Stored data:
╭──

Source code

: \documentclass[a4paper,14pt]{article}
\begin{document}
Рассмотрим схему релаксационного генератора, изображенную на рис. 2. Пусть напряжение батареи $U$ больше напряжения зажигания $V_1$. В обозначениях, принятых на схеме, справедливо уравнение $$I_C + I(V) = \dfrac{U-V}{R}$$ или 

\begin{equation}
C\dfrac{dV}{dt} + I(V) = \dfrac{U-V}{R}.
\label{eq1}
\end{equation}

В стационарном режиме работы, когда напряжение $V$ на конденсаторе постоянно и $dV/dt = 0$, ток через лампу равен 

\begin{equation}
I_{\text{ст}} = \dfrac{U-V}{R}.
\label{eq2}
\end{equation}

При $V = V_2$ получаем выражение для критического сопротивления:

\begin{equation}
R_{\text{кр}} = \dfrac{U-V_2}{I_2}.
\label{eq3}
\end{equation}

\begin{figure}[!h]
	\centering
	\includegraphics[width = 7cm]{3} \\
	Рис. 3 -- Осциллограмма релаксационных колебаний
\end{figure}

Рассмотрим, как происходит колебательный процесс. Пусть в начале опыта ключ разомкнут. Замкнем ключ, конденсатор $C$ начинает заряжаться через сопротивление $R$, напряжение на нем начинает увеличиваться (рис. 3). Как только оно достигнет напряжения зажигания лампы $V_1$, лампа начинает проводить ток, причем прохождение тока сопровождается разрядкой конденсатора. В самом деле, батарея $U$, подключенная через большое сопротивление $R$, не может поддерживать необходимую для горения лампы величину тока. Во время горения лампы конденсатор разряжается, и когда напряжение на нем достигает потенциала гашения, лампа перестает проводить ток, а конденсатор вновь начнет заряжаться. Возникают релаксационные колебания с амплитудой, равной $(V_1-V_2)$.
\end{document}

╰──
╭──

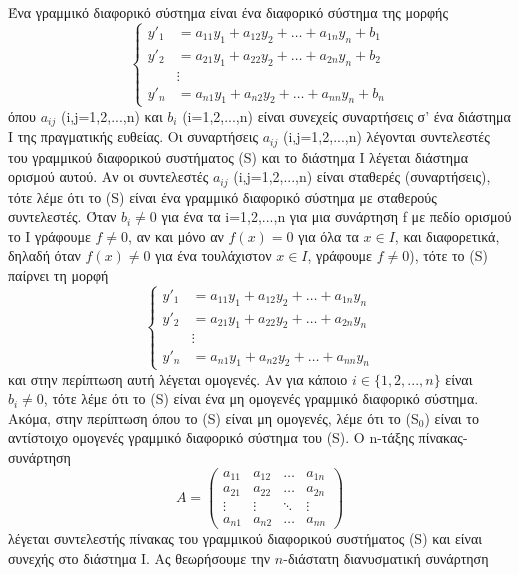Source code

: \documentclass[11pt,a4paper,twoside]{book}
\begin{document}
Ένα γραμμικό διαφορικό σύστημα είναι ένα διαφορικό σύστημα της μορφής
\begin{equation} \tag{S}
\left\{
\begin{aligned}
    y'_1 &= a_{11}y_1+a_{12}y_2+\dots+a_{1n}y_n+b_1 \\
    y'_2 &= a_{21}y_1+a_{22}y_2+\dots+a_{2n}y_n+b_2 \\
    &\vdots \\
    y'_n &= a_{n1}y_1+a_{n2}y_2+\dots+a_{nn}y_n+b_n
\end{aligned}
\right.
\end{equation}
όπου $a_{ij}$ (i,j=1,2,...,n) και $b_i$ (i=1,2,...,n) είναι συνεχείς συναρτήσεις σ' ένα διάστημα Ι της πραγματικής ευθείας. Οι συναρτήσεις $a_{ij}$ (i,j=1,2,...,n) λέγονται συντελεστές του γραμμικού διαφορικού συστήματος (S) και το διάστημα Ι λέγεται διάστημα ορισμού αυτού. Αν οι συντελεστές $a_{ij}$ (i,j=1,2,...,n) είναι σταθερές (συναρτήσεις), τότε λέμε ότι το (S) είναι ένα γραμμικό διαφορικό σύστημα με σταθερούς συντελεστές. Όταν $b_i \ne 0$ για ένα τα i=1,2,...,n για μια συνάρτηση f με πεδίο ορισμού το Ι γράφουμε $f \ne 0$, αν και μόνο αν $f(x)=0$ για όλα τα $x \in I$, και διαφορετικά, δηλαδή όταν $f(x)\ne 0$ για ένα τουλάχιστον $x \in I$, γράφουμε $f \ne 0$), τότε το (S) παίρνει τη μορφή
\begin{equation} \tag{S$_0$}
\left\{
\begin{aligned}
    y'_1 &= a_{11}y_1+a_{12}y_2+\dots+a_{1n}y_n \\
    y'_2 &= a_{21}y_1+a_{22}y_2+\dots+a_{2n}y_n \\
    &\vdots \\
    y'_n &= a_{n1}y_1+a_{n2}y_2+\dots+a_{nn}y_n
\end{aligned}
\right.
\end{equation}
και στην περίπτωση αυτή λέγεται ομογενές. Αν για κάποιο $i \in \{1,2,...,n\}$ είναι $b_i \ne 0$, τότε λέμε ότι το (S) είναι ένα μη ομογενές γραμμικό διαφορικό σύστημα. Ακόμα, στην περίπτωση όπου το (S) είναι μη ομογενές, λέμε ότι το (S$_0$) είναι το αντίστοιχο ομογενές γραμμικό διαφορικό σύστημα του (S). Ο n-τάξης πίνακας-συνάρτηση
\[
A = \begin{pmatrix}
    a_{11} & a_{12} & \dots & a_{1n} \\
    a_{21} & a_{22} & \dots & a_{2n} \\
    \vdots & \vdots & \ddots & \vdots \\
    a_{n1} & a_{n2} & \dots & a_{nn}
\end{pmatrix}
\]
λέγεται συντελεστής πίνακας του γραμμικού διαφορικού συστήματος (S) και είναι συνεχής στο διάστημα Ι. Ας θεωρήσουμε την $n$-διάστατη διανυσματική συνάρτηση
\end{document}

╰──

PROBLEM TO WORK ON:
Find the word "text" in the entries and show each line where it is found.

RESPONSE TO THE EXERCISE:
I_{\text{ст}} = \dfrac{U-V}{R}.
R_{\text{кр}} = \dfrac{U-V_2}{I_2}.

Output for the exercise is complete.